── Records supplied ──
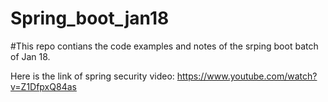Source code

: # Spring_boot_jan18

#This repo contians the code examples and notes of the srping boot batch of Jan 18.

Here is the link of spring security video: https://www.youtube.com/watch?v=Z1DfpxQ84as
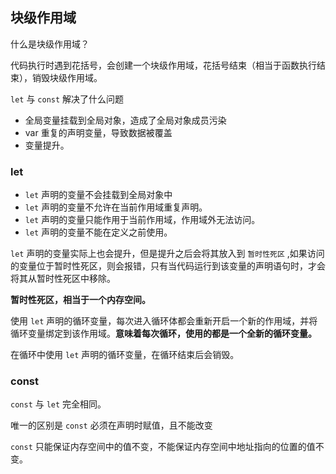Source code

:## 块级作用域

什么是块级作用域？

代码执行时遇到花括号，会创建一个块级作用域，花括号结束（相当于函数执行结束），销毁块级作用域。

`let` 与 `const` 解决了什么问题

+ 全局变量挂载到全局对象，造成了全局对象成员污染
+ var 重复的声明变量，导致数据被覆盖
+ 变量提升。

### let

+ `let` 声明的变量不会挂载到全局对象中
+ `let` 声明的变量不允许在当前作用域重复声明。
+ `let` 声明的变量只能作用于当前作用域，作用域外无法访问。
+ `let` 声明的变量不能在定义之前使用。

`let` 声明的变量实际上也会提升，但是提升之后会将其放入到 `暂时性死区` ,如果访问的变量位于暂时性死区，则会报错，只有当代码运行到该变量的声明语句时，才会将其从暂时性死区中移除。

**暂时性死区，相当于一个内存空间。**

使用 `let` 声明的循环变量，每次进入循环体都会重新开启一个新的作用域，并将循环变量绑定到该作用域。**意味着每次循环，使用的都是一个全新的循环变量。**

在循环中使用 `let` 声明的循环变量，在循环结束后会销毁。

### const

`const` 与 `let` 完全相同。

唯一的区别是 `const` 必须在声明时赋值，且不能改变

`const` 只能保证内存空间中的值不变，不能保证内存空间中地址指向的位置的值不变。

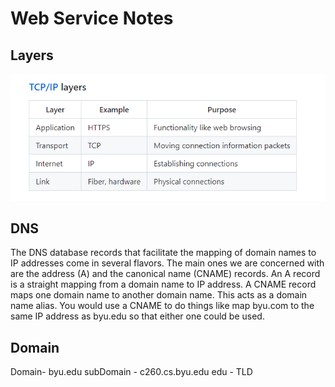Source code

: # Web Service Notes
## Layers 

<img src="notesImages/TCPLayers.png"  alt="Elements">

## DNS 
The DNS database records that facilitate the mapping of domain names to IP addresses come in several flavors. The main ones we are concerned with are the address (A) and the canonical name (CNAME) records. An A record is a straight mapping from a domain name to IP address. A CNAME record maps one domain name to another domain name. This acts as a domain name alias. You would use a CNAME to do things like map byu.com to the same IP address as byu.edu so that either one could be used.

## Domain 
Domain- byu.edu
subDomain - c260.cs.byu.edu
edu - TLD
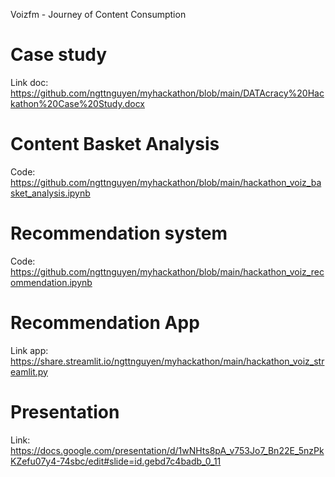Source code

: Voizfm - Journey of Content Consumption
# Case study
Link doc: https://github.com/ngttnguyen/myhackathon/blob/main/DATAcracy%20Hackathon%20Case%20Study.docx
# Content Basket Analysis
Code: https://github.com/ngttnguyen/myhackathon/blob/main/hackathon_voiz_basket_analysis.ipynb
# Recommendation system
Code: https://github.com/ngttnguyen/myhackathon/blob/main/hackathon_voiz_recommendation.ipynb
# Recommendation App
Link app: https://share.streamlit.io/ngttnguyen/myhackathon/main/hackathon_voiz_streamlit.py
# Presentation
Link: https://docs.google.com/presentation/d/1wNHts8pA_v753Jo7_Bn22E_5nzPkKZefu07y4-74sbc/edit#slide=id.gebd7c4badb_0_11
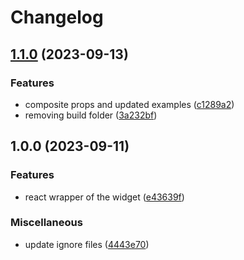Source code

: # Changelog

## [1.1.0](https://github.com/wainola/widget-lit/compare/react-widget-v1.0.0...react-widget-v1.1.0) (2023-09-13)


### Features

* composite props and updated examples ([c1289a2](https://github.com/wainola/widget-lit/commit/c1289a2e8a16deb74a48d659053d062dfd4247d3))
* removing build folder ([3a232bf](https://github.com/wainola/widget-lit/commit/3a232bf24003dfbec4fc9762ee9b2e04a1ff22db))

## 1.0.0 (2023-09-11)


### Features

* react wrapper of the widget ([e43639f](https://github.com/wainola/widget-lit/commit/e43639f3161a78d8a696f6df94943edaba22e910))


### Miscellaneous

* update ignore files ([4443e70](https://github.com/wainola/widget-lit/commit/4443e70bcaf84ebe2aa7f55f45f1089be7f9b5d9))
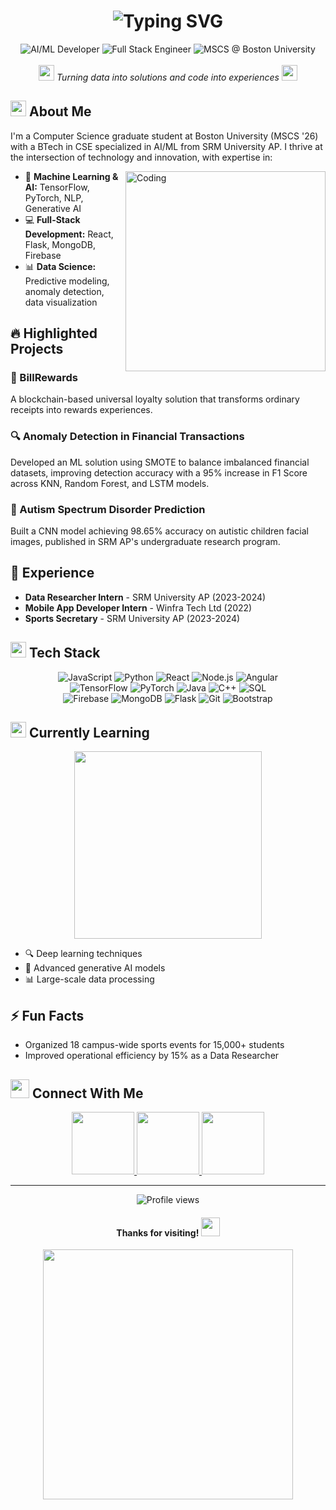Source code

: # <div align="center"><img src="https://readme-typing-svg.herokuapp.com?font=Fira+Code&weight=600&size=30&pause=1000&color=F7931E&center=true&vCenter=true&random=false&width=435&lines=%F0%9F%91%8B+Hi%2C+I'm+Gagan+Veginati;AI%2FML+Developer;Full+Stack+Engineer;Tech+Enthusiast" alt="Typing SVG" /></div>

<div align="center">
  <img src="https://img.shields.io/badge/AI%2FML-Developer-blue?style=for-the-badge" alt="AI/ML Developer"/>
  <img src="https://img.shields.io/badge/Full%20Stack-Engineer-orange?style=for-the-badge" alt="Full Stack Engineer"/>
  <img src="https://img.shields.io/badge/MSCS-Boston%20University-red?style=for-the-badge" alt="MSCS @ Boston University"/>
</div>

<br/>

<div align="center">
  <i><img src="https://user-images.githubusercontent.com/74038190/212284100-561aa473-3905-4a80-b561-0d28506553ee.gif" width="25"> Turning data into solutions and code into experiences <img src="https://user-images.githubusercontent.com/74038190/212284100-561aa473-3905-4a80-b561-0d28506553ee.gif" width="25"></i>
</div>

## <img src="https://user-images.githubusercontent.com/74038190/212284087-bbe7e430-757e-4901-90bf-4cd2ce3e1852.gif" width="25"> About Me

I'm a Computer Science graduate student at Boston University (MSCS '26) with a BTech in CSE specialized in AI/ML from SRM University AP. I thrive at the intersection of technology and innovation, with expertise in:

<img align="right" alt="Coding" width="320" src="https://user-images.githubusercontent.com/74038190/229223263-cf2e4b07-2615-4f87-9c38-e37600f8381a.gif">

- 🧠 **Machine Learning & AI:** TensorFlow, PyTorch, NLP, Generative AI
- 💻 **Full-Stack Development:** React, Flask, MongoDB, Firebase
- 📊 **Data Science:** Predictive modeling, anomaly detection, data visualization

## 🔥 Highlighted Projects

### 📱 BillRewards
A blockchain-based universal loyalty solution that transforms ordinary receipts into rewards experiences.

### 🔍 Anomaly Detection in Financial Transactions
Developed an ML solution using SMOTE to balance imbalanced financial datasets, improving detection accuracy with a 95% increase in F1 Score across KNN, Random Forest, and LSTM models.

### 🧩 Autism Spectrum Disorder Prediction
Built a CNN model achieving 98.65% accuracy on autistic children facial images, published in SRM AP's undergraduate research program.

## 💼 Experience

- **Data Researcher Intern** - SRM University AP (2023-2024)
- **Mobile App Developer Intern** - Winfra Tech Ltd (2022)
- **Sports Secretary** - SRM University AP (2023-2024)

## <img src="https://user-images.githubusercontent.com/74038190/212284087-bbe7e430-757e-4901-90bf-4cd2ce3e1852.gif" width="25"> Tech Stack

<div align="center">
  <img src="https://img.shields.io/badge/JavaScript-F7DF1E?style=for-the-badge&logo=javascript&logoColor=black" alt="JavaScript"/>
  <img src="https://img.shields.io/badge/Python-3776AB?style=for-the-badge&logo=python&logoColor=white" alt="Python"/>
  <img src="https://img.shields.io/badge/React-61DAFB?style=for-the-badge&logo=react&logoColor=black" alt="React"/>
  <img src="https://img.shields.io/badge/Node.js-339933?style=for-the-badge&logo=nodedotjs&logoColor=white" alt="Node.js"/>
  <img src="https://img.shields.io/badge/Angular-DD0031?style=for-the-badge&logo=angular&logoColor=white" alt="Angular"/>

  <br/>
  
  <img src="https://img.shields.io/badge/TensorFlow-FF6F00?style=for-the-badge&logo=tensorflow&logoColor=white" alt="TensorFlow"/>
  <img src="https://img.shields.io/badge/PyTorch-EE4C2C?style=for-the-badge&logo=pytorch&logoColor=white" alt="PyTorch"/>
  <img src="https://img.shields.io/badge/Java-007396?style=for-the-badge&logo=java&logoColor=white" alt="Java"/>
  <img src="https://img.shields.io/badge/C++-00599C?style=for-the-badge&logo=cplusplus&logoColor=white" alt="C++"/>
  <img src="https://img.shields.io/badge/SQL-4479A1?style=for-the-badge&logo=mysql&logoColor=white" alt="SQL"/>
  
  <br/>
  
  <img src="https://img.shields.io/badge/Firebase-FFCA28?style=for-the-badge&logo=firebase&logoColor=black" alt="Firebase"/>
  <img src="https://img.shields.io/badge/MongoDB-47A248?style=for-the-badge&logo=mongodb&logoColor=white" alt="MongoDB"/>
  <img src="https://img.shields.io/badge/Flask-000000?style=for-the-badge&logo=flask&logoColor=white" alt="Flask"/>
  <img src="https://img.shields.io/badge/Git-F05032?style=for-the-badge&logo=git&logoColor=white" alt="Git"/>
  <img src="https://img.shields.io/badge/Bootstrap-7952B3?style=for-the-badge&logo=bootstrap&logoColor=white" alt="Bootstrap"/>
</div>

<!-- ## <img src="https://user-images.githubusercontent.com/74038190/212744289-c46f1717-bfc9-4724-8ef3-4b08e3583110.gif" width="30"> GitHub Stats (2025)

<div align="center">
  <div style="border: 2px solid #ff3068; border-radius: 10px; padding: 15px; background: #1a1b27; width: 80%; margin: 0 auto;">
    <h3 style="color: #ff3068; text-align: center; margin-bottom: 15px;">Gagan Veginati's 2025 GitHub Activity</h3>
    <table style="width: 100%; border-collapse: collapse;">
      <tr>
        <td style="width: 33%; text-align: center; padding: 10px;">
          <div style="font-size: 28px; color: #ff3068; font-weight: bold;">12</div>
          <div style="color: #9f9f9f;">Total Commits</div>
        </td>
        <td style="width: 33%; text-align: center; padding: 10px;">
          <div style="font-size: 28px; color: #ff3068; font-weight: bold;">3</div>
          <div style="color: #9f9f9f;">Current Streak</div>
        </td>
        <td style="width: 33%; text-align: center; padding: 10px;">
          <div style="font-size: 28px; color: #ff3068; font-weight: bold;">2</div>
          <div style="color: #9f9f9f;">Repositories Contributed</div>
        </td>
      </tr>
    </table>
    <div style="background: #2a2b3d; height: 2px; width: 100%; margin: 15px 0;"></div>
    <div style="display: flex; justify-content: space-around; color: #9f9f9f;">
      <div>
        <span>🏆 PRs: <b style="color: #ff3068;">1</b></span>
      </div>
      <div>
        <span>⭐ Stars: <b style="color: #ff3068;">0</b></span>
      </div>
      <div>
        <span>📅 Active Since: <b style="color: #ff3068;">Apr 5, 2025</b></span>
      </div>
    </div>
  </div>
  
  <img src="https://github-readme-streak-stats.herokuapp.com/?user=gaganv007&theme=radical&hide_border=true&date_format=M%20j%5B%2C%20Y%5D&background=00000000&ring=ff3068&fire=ff3068&currStreakNum=ff3068&sideNums=ff3068" alt="Current streak" />
</div>

<div align="center">
  <img src="https://user-images.githubusercontent.com/74038190/212284115-f47cd8ff-2ffb-4b04-b5bf-4d1c14c0247f.gif" width="500" alt="dev animation" />
</div> -->

## <img src="https://user-images.githubusercontent.com/74038190/212284087-bbe7e430-757e-4901-90bf-4cd2ce3e1852.gif" width="25"> Currently Learning

<div align="center">
  <img src="https://user-images.githubusercontent.com/74038190/235224431-e8c8c12e-6826-47f1-89fb-2ddad83b3abf.gif" width="300">
</div>

- 🔍 Deep learning techniques
- 🤖 Advanced generative AI models 
- 📊 Large-scale data processing

## ⚡ Fun Facts

- Organized 18 campus-wide sports events for 15,000+ students
- Improved operational efficiency by 15% as a Data Researcher

## <img src="https://user-images.githubusercontent.com/74038190/216120981-b9507c36-0e04-4469-8e27-c99271b45ba5.png" width="30"> Connect With Me

<div align="center">
  <a href="https://www.linkedin.com/in/gagan-veginati/" target="_blank">
    <img src="https://user-images.githubusercontent.com/74038190/235294012-0a55e343-37ad-4b0f-924f-c8431d9d2483.gif" width="100">
  </a>
  <a href="mailto:gveginati@gmail.com" target="_blank">
    <img src="https://user-images.githubusercontent.com/74038190/216122065-2f028bae-25d6-4a3c-bc9f-175394ed5011.png" width="100">
  </a>
  <a href="https://github.com/gaganv007" target="_blank">
    <img src="https://user-images.githubusercontent.com/74038190/212257468-1e9a91f1-b626-4baa-b15d-5c385dfa7ed2.gif" width="100">
  </a>
</div>

---

<div align="center">
  <img src="https://komarev.com/ghpvc/?username=gaganv007&style=flat-square&color=blue" alt="Profile views" />
  
  <h4>Thanks for visiting! <img src="https://user-images.githubusercontent.com/74038190/214644145-264f4759-7633-441e-9d67-d8e0216aaabc.gif" width="30" /></h4>
  
  <img src="https://user-images.githubusercontent.com/74038190/212744287-14f66c13-5458-40dc-9244-8ff533fc8f7a.gif" width="400">
</div>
───
### Activity:
Output only the count of lines in the data containing "const".

### Response area:
5